Although it seems to be a retrospective analysis, the authors should state whether it was prospective or retrospective in their methods section.

The in- and exclusion criteria, data collection and the primary outcomes are not (well) defined.

The main reason to do the study was to 'aimed to estimate the frequency of individuals

with a virologic response by week 24 of antiretroviral treatment and to describe the

adverse events of the regimen containing dolutegravir'. In that perspective it is a main limitation that only from a approx 2/3 of total patients had lab data available. From the text it is unclear why the 93 patients were excluded (it reads '93 individuals provided had laboratory data'?)

Open door, but 24 weeks of follow up is too short to make any meaningful conclusions in my perspective for a real life data study and this should be acknowledged in a better way than it is currently presented. Longer follow up is required. To present the limitations of the present study as 'some methodological limitations' is an understatement in my perspective and the authors should evaluate that more thoroughly.

Minor comments:

What do the authors mean by 'bidirectional cohort study'?

Reviewer #2: The manuscript by Correa A et al. is well written and structured. The work describes a real-life experience in the use of dolutegravir in a cohort of HIV infected patients.

There are several data in literature describing the use of dolutegravir in clinical practice: I think that the Authors should improve thir discussion comparing the data presented with these other studies.

Moreover, it should be clarified if the adverse events during the treatment with dolutegravir led to the discontinuation of the regimen.

Reviewer #3: The present manuscript evaluated the efficacy and safety of a first line antiretroviral therapy based on dolutegravir. The authors concluded that dolutegravir based combination in first line therapy is a well tolerated and effective drug in the first 24 week follow-up. However, several aspects should be examined before consider it for publication.

In more detail:

Major comments:

1. Patient population:

A number of different patients have been used to assess toxicity and efficacy.

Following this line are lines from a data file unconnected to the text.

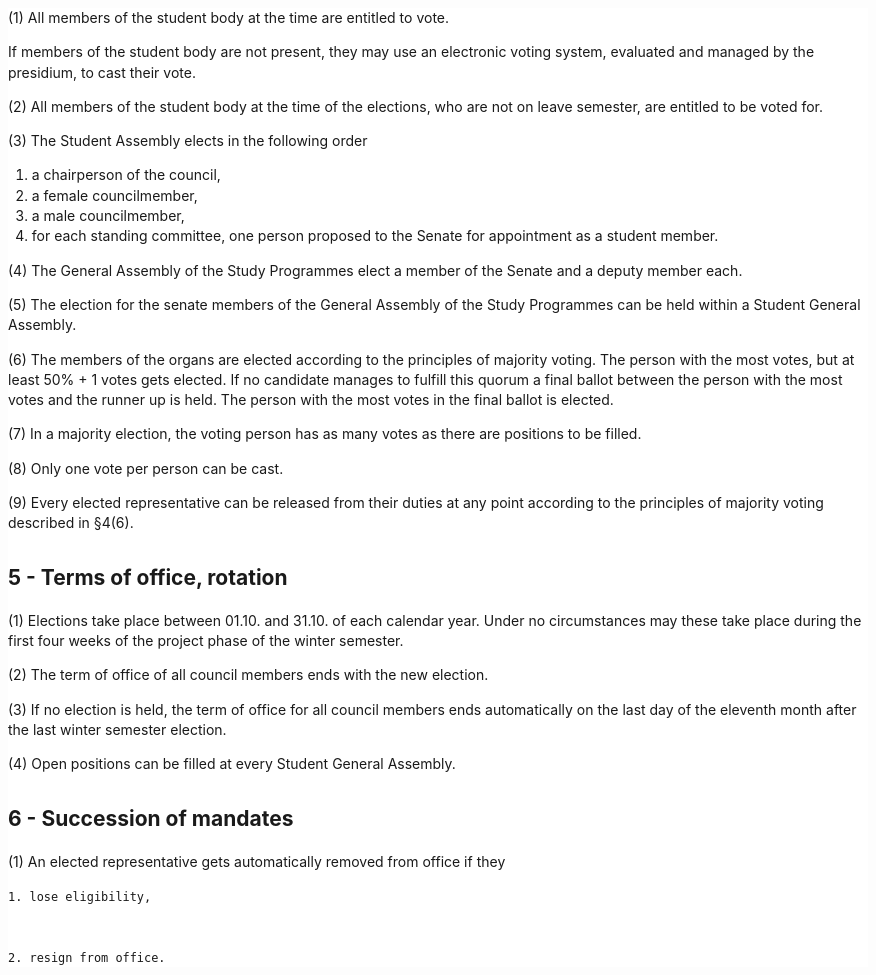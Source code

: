 (1) All members of the student body at the time are entitled to vote.

If members of the student body are not present, they may use an electronic voting system, evaluated and managed by the presidium, to cast their vote.

(2) All members of the student body at the time of the elections, who are not on leave semester, are entitled to be voted for.

(3) The Student Assembly elects in the following order



1. a chairperson of the council,
2. a female councilmember,
3. a male councilmember,
4. for each standing committee, one person proposed to the Senate for appointment as a student member.

(4) The General Assembly of the Study Programmes elect a member of the Senate and a deputy member each.

(5) The election for the senate members of the General Assembly of the Study Programmes can be held within a Student General Assembly.

(6) The members of the organs are elected according to the principles of majority voting. The person with the most votes, but at least 50% + 1 votes gets elected. If no candidate manages to fulfill this quorum a final ballot between the person with the most votes and the runner up is held. The person with the most votes in the final ballot is elected.

(7) In a majority election, the voting person has as many votes as there are positions to be filled.

(8) Only one vote per person can be cast.

(9) Every elected representative can be released from their duties at any point according to the principles of majority voting described in §4(6).


## 5 - Terms of office, rotation

(1) Elections take place between 01.10. and 31.10. of each calendar year. Under no circumstances may these take place during the first four weeks of the project phase of the winter semester.

(2) The term of office of all council members ends with the new election.

(3) If no election is held, the term of office for all council members ends automatically on the last day of the eleventh month after the last winter semester election.

(4) Open positions can be filled at every Student General Assembly.


## 6 - Succession of mandates

(1) An elected representative gets automatically removed from office if they


    1. lose eligibility,


    2. resign from office.
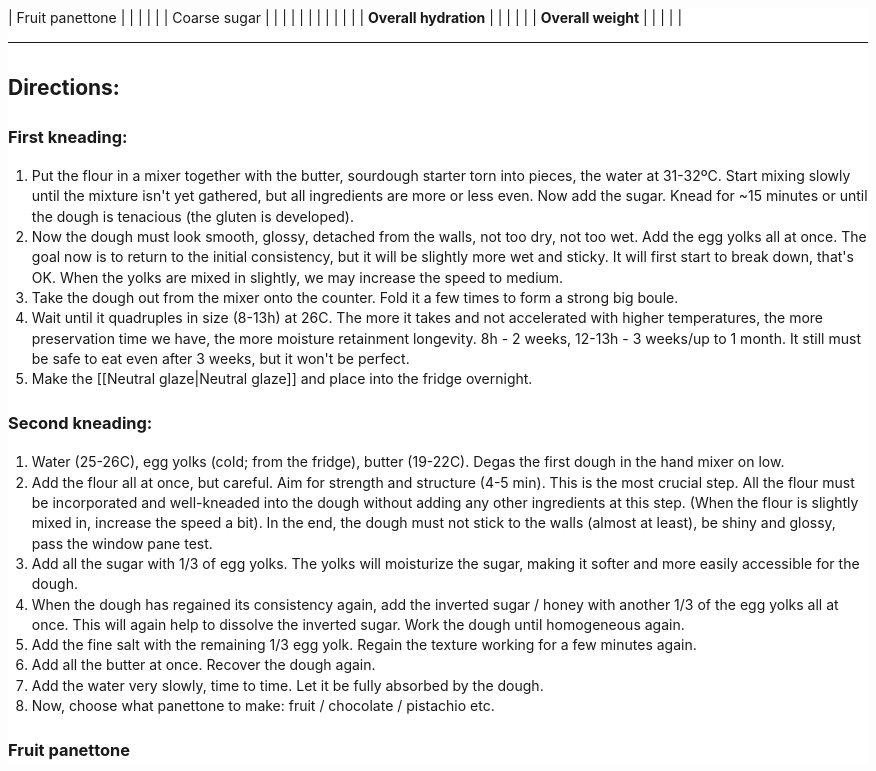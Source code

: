 | Fruit panettone                                      |             |           |     |                                                                                                                                                                                                                                                                                 |
| Coarse sugar                                         |             |           |     |                                                                                                                                                                                                                                                                                 |
|                                                      |             |           |     |                                                                                                                                                                                                                                                                                 |
| **Overall hydration**                                |             |           |     |                                                                                                                                                                                                                                                                                 |
| **Overall weight**                                   |             |           |     |                                                                                                                                                                                                                                                                                 |





---
## Directions:
### First kneading:
1. Put the flour in a mixer together with the butter, sourdough starter torn into pieces, the water at 31-32ºC. Start mixing slowly until the mixture isn't yet gathered, but all ingredients are more or less even. Now add the sugar. Knead for ~15 minutes or until the dough is tenacious (the gluten is developed).
2. Now the dough must look smooth, glossy, detached from the walls, not too dry, not too wet. Add the egg yolks all at once. The goal now is to return to the initial consistency, but it will be slightly more wet and sticky. It will first start to break down, that's OK. When the yolks are mixed in slightly, we may increase the speed to medium.
3. Take the dough out from the mixer onto the counter. Fold it a few times to form a strong big boule.
4. Wait until it quadruples in size (8-13h) at 26C. The more it takes and not accelerated with higher temperatures, the more preservation time we have, the more moisture retainment longevity. 8h - 2 weeks, 12-13h - 3 weeks/up to 1 month. It still must be safe to eat even after 3 weeks, but it won't be perfect.
5. Make the [[Neutral glaze|Neutral glaze]] and place into the fridge overnight.
### Second kneading:
1. Water (25-26C), egg yolks (cold; from the fridge), butter (19-22C). Degas the first dough in the hand mixer on low.
2. Add the flour all at once, but careful. Aim for strength and structure (4-5 min). This is the most crucial step. All the flour must be incorporated and well-kneaded into the dough without adding any other ingredients at this step. (When the flour is slightly mixed in, increase the speed a bit). In the end, the dough must not stick to the walls (almost at least), be shiny and glossy, pass the window pane test.
3. Add all the sugar with 1/3 of egg yolks. The yolks will moisturize the sugar, making it softer and more easily accessible for the dough.
4. When the dough has regained its consistency again, add the inverted sugar / honey with another 1/3 of the egg yolks all at once. This will again help to dissolve the inverted sugar. Work the dough until homogeneous again.
5. Add the fine salt with the remaining 1/3 egg yolk. Regain the texture working for a few minutes again.
6. Add all the butter at once. Recover the dough again.
7. Add the water very slowly, time to time. Let it be fully absorbed by the dough.
8. Now, choose what panettone to make: fruit / chocolate / pistachio etc.

### Fruit panettone
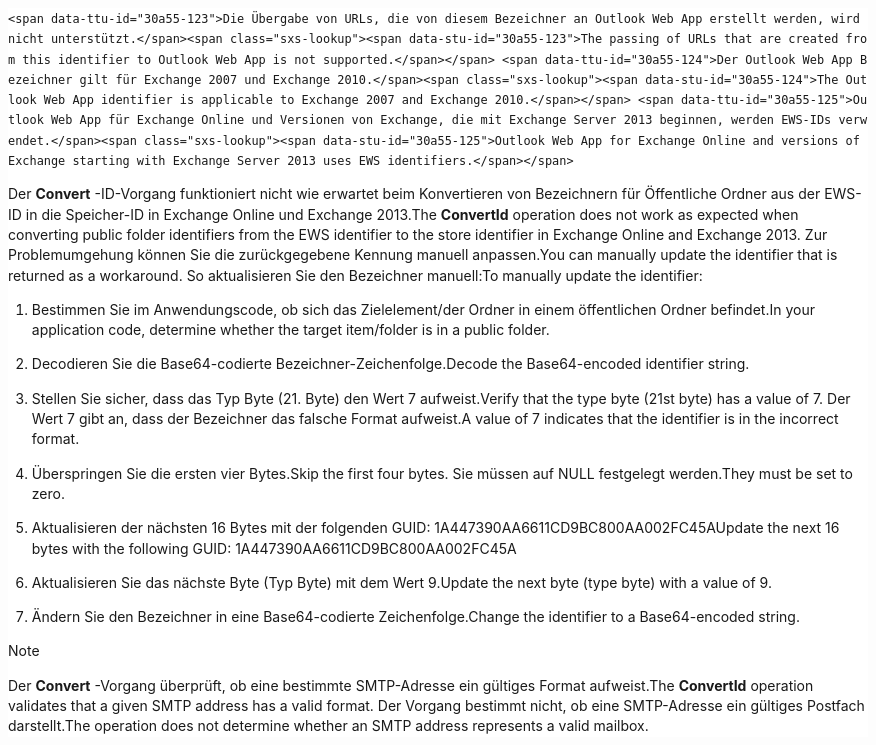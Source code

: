     <span data-ttu-id="30a55-123">Die Übergabe von URLs, die von diesem Bezeichner an Outlook Web App erstellt werden, wird nicht unterstützt.</span><span class="sxs-lookup"><span data-stu-id="30a55-123">The passing of URLs that are created from this identifier to Outlook Web App is not supported.</span></span> <span data-ttu-id="30a55-124">Der Outlook Web App Bezeichner gilt für Exchange 2007 und Exchange 2010.</span><span class="sxs-lookup"><span data-stu-id="30a55-124">The Outlook Web App identifier is applicable to Exchange 2007 and Exchange 2010.</span></span> <span data-ttu-id="30a55-125">Outlook Web App für Exchange Online und Versionen von Exchange, die mit Exchange Server 2013 beginnen, werden EWS-IDs verwendet.</span><span class="sxs-lookup"><span data-stu-id="30a55-125">Outlook Web App for Exchange Online and versions of Exchange starting with Exchange Server 2013 uses EWS identifiers.</span></span>
    
<span data-ttu-id="30a55-126">Der **Convert** -ID-Vorgang funktioniert nicht wie erwartet beim Konvertieren von Bezeichnern für Öffentliche Ordner aus der EWS-ID in die Speicher-ID in Exchange Online und Exchange 2013.</span><span class="sxs-lookup"><span data-stu-id="30a55-126">The **ConvertId** operation does not work as expected when converting public folder identifiers from the EWS identifier to the store identifier in Exchange Online and Exchange 2013.</span></span> <span data-ttu-id="30a55-127">Zur Problemumgehung können Sie die zurückgegebene Kennung manuell anpassen.</span><span class="sxs-lookup"><span data-stu-id="30a55-127">You can manually update the identifier that is returned as a workaround.</span></span> <span data-ttu-id="30a55-128">So aktualisieren Sie den Bezeichner manuell:</span><span class="sxs-lookup"><span data-stu-id="30a55-128">To manually update the identifier:</span></span> 
  
1. <span data-ttu-id="30a55-129">Bestimmen Sie im Anwendungscode, ob sich das Zielelement/der Ordner in einem öffentlichen Ordner befindet.</span><span class="sxs-lookup"><span data-stu-id="30a55-129">In your application code, determine whether the target item/folder is in a public folder.</span></span> 
    
2. <span data-ttu-id="30a55-130">Decodieren Sie die Base64-codierte Bezeichner-Zeichenfolge.</span><span class="sxs-lookup"><span data-stu-id="30a55-130">Decode the Base64-encoded identifier string.</span></span>
    
3. <span data-ttu-id="30a55-131">Stellen Sie sicher, dass das Typ Byte (21. Byte) den Wert 7 aufweist.</span><span class="sxs-lookup"><span data-stu-id="30a55-131">Verify that the type byte (21st byte) has a value of 7.</span></span> <span data-ttu-id="30a55-132">Der Wert 7 gibt an, dass der Bezeichner das falsche Format aufweist.</span><span class="sxs-lookup"><span data-stu-id="30a55-132">A value of 7 indicates that the identifier is in the incorrect format.</span></span>
    
4. <span data-ttu-id="30a55-133">Überspringen Sie die ersten vier Bytes.</span><span class="sxs-lookup"><span data-stu-id="30a55-133">Skip the first four bytes.</span></span> <span data-ttu-id="30a55-134">Sie müssen auf NULL festgelegt werden.</span><span class="sxs-lookup"><span data-stu-id="30a55-134">They must be set to zero.</span></span>
    
5. <span data-ttu-id="30a55-135">Aktualisieren der nächsten 16 Bytes mit der folgenden GUID: 1A447390AA6611CD9BC800AA002FC45A</span><span class="sxs-lookup"><span data-stu-id="30a55-135">Update the next 16 bytes with the following GUID: 1A447390AA6611CD9BC800AA002FC45A</span></span>
    
6. <span data-ttu-id="30a55-136">Aktualisieren Sie das nächste Byte (Typ Byte) mit dem Wert 9.</span><span class="sxs-lookup"><span data-stu-id="30a55-136">Update the next byte (type byte) with a value of 9.</span></span>
    
7. <span data-ttu-id="30a55-137">Ändern Sie den Bezeichner in eine Base64-codierte Zeichenfolge.</span><span class="sxs-lookup"><span data-stu-id="30a55-137">Change the identifier to a Base64-encoded string.</span></span>
    
> [!NOTE]
> <span data-ttu-id="30a55-138">Der **Convert** -Vorgang überprüft, ob eine bestimmte SMTP-Adresse ein gültiges Format aufweist.</span><span class="sxs-lookup"><span data-stu-id="30a55-138">The **ConvertId** operation validates that a given SMTP address has a valid format.</span></span> <span data-ttu-id="30a55-139">Der Vorgang bestimmt nicht, ob eine SMTP-Adresse ein gültiges Postfach darstellt.</span><span class="sxs-lookup"><span data-stu-id="30a55-139">The operation does not determine whether an SMTP address represents a valid mailbox.</span></span> 
  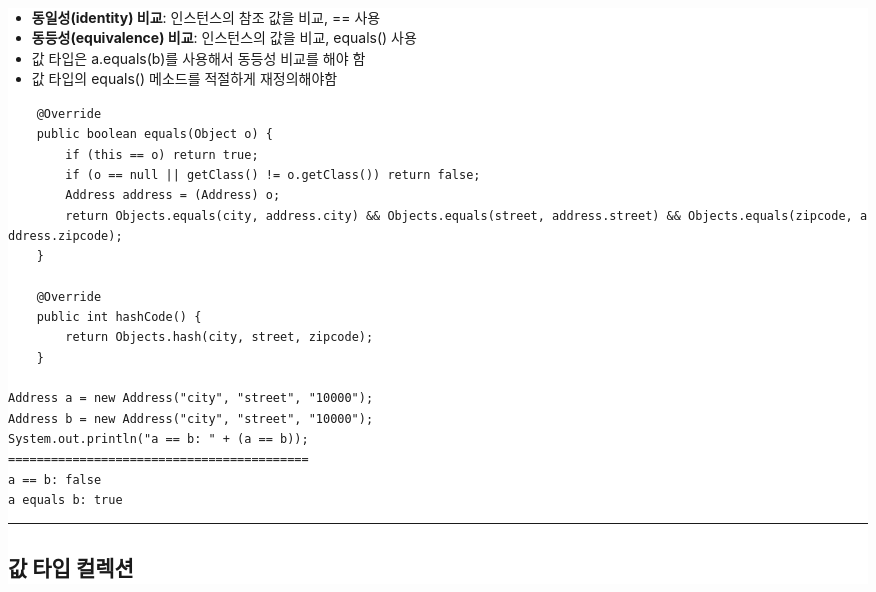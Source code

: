 + **동일성(identity) 비교**: 인스턴스의 참조 값을 비교, == 사용
+ **동등성(equivalence) 비교**: 인스턴스의 값을 비교, equals() 사용
+ 값 타입은 a.equals(b)를 사용해서 동등성 비교를 해야 함
+ 값 타입의 equals() 메소드를 적절하게 재정의해야함


```text
    @Override
    public boolean equals(Object o) {
        if (this == o) return true;
        if (o == null || getClass() != o.getClass()) return false;
        Address address = (Address) o;
        return Objects.equals(city, address.city) && Objects.equals(street, address.street) && Objects.equals(zipcode, address.zipcode);
    }

    @Override
    public int hashCode() {
        return Objects.hash(city, street, zipcode);
    }
    
Address a = new Address("city", "street", "10000");
Address b = new Address("city", "street", "10000");
System.out.println("a == b: " + (a == b));
==========================================
a == b: false
a equals b: true
```

---

## 값 타입 컬렉션

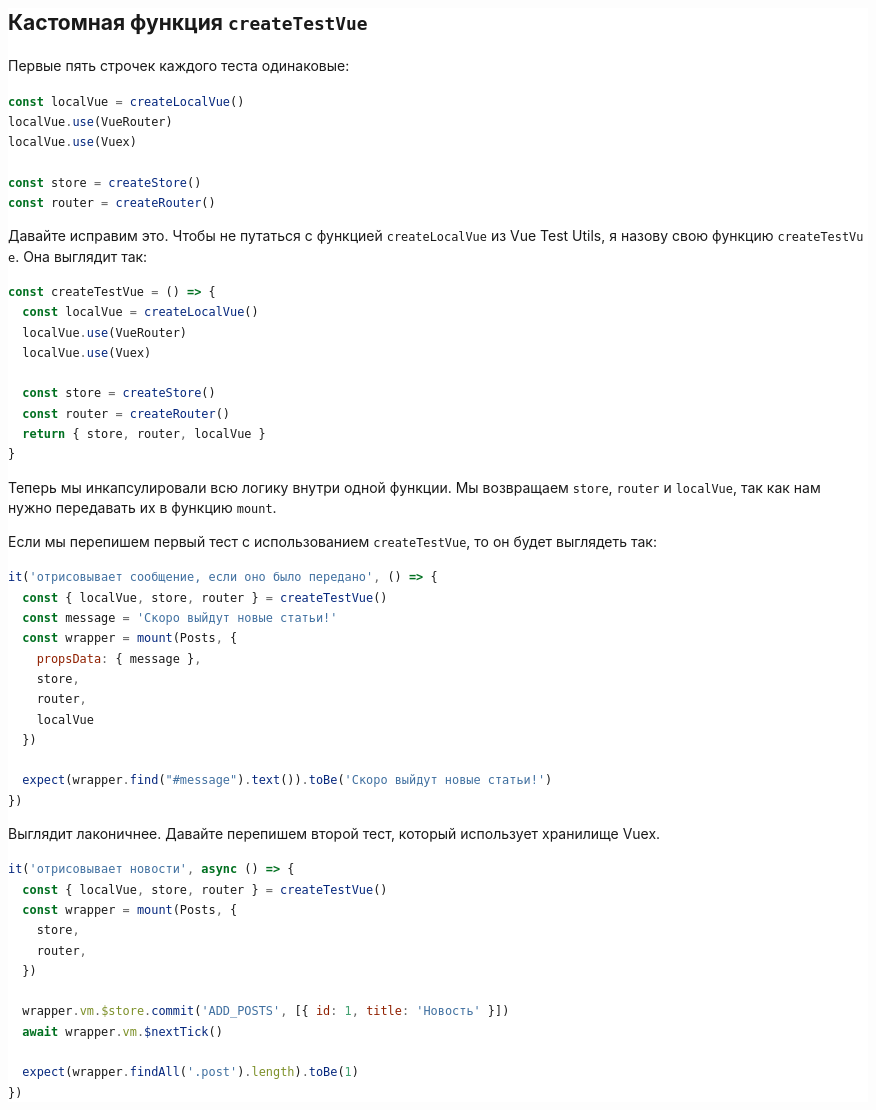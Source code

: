 ## Кастомная функция `createTestVue`

Первые пять строчек каждого теста одинаковые:

```js
const localVue = createLocalVue()
localVue.use(VueRouter)
localVue.use(Vuex)

const store = createStore()
const router = createRouter()
```

Давайте исправим это. Чтобы не путаться с функцией `createLocalVue` из Vue Test Utils, я назову свою функцию `createTestVue`. Она выглядит так:

```js
const createTestVue = () => {
  const localVue = createLocalVue()
  localVue.use(VueRouter)
  localVue.use(Vuex)

  const store = createStore()
  const router = createRouter()
  return { store, router, localVue }
}
```

Теперь мы инкапсулировали всю логику внутри одной функции. Мы возвращаем `store`, `router` и `localVue`, так как нам нужно передавать их в функцию `mount`.

Если мы перепишем первый тест с использованием `createTestVue`, то он будет выглядеть так:

```js
it('отрисовывает сообщение, если оно было передано', () => {
  const { localVue, store, router } = createTestVue()
  const message = 'Скоро выйдут новые статьи!'
  const wrapper = mount(Posts, {
    propsData: { message },
    store,
    router,
    localVue
  })

  expect(wrapper.find("#message").text()).toBe('Скоро выйдут новые статьи!')
})
```

Выглядит лаконичнее. Давайте перепишем второй тест, который использует хранилище Vuex.

```js
it('отрисовывает новости', async () => {
  const { localVue, store, router } = createTestVue()
  const wrapper = mount(Posts, {
    store,
    router,
  })

  wrapper.vm.$store.commit('ADD_POSTS', [{ id: 1, title: 'Новость' }])
  await wrapper.vm.$nextTick()

  expect(wrapper.findAll('.post').length).toBe(1)
})
```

This difference makes it difficult to interpret the results.

- In the results section the authors stated that “Of the 562 individuals taking dolutegravir registered on SICLOM, we identified 230 who initiated the first antiretroviral regimen containing dolutegravir” However, only 222 were included in the tolerability analysis and 137 for the virological response.

I suggest unifying the population for a better understanding of the results.

- Are there any baseline difference between the population included for tolerability and virological response?

- How many patients included in the virological study had toxicity events?

- What are the efficacy and safety data for the same population studied (f.e: 137)?

2. Immunologic recover:

- Although the baseline value of CD4 of the study population is high, 392, it is noteworthy that the average recovery of CD4 at 24-36 weeks of follow-up is only 50 cells. Given that the virological efficacy is high, what is the explanation for this relatively low immune response?

- The information recorded in figure 2 does not reflect the poor CD4 recovery mentioned along the test.

- Figure 2 represents mean CD4 counts:

o In what population?

o There is a significant increase of CD4 counts from 390 up to 715 at 12 months. However, after that there is a decrease from 715 to 550. What is the explanation for that?

Please clarify the information recorded in figure 2.

3. Virologic failure:

- For the virological analysis only 137 patients has been considered. Among this group the efficacy seems to be similar to that presented in other studies. However, have you been observed any difference when stratified patients according their baseline viral load (<100,000 vs >100,000 copies/mL)?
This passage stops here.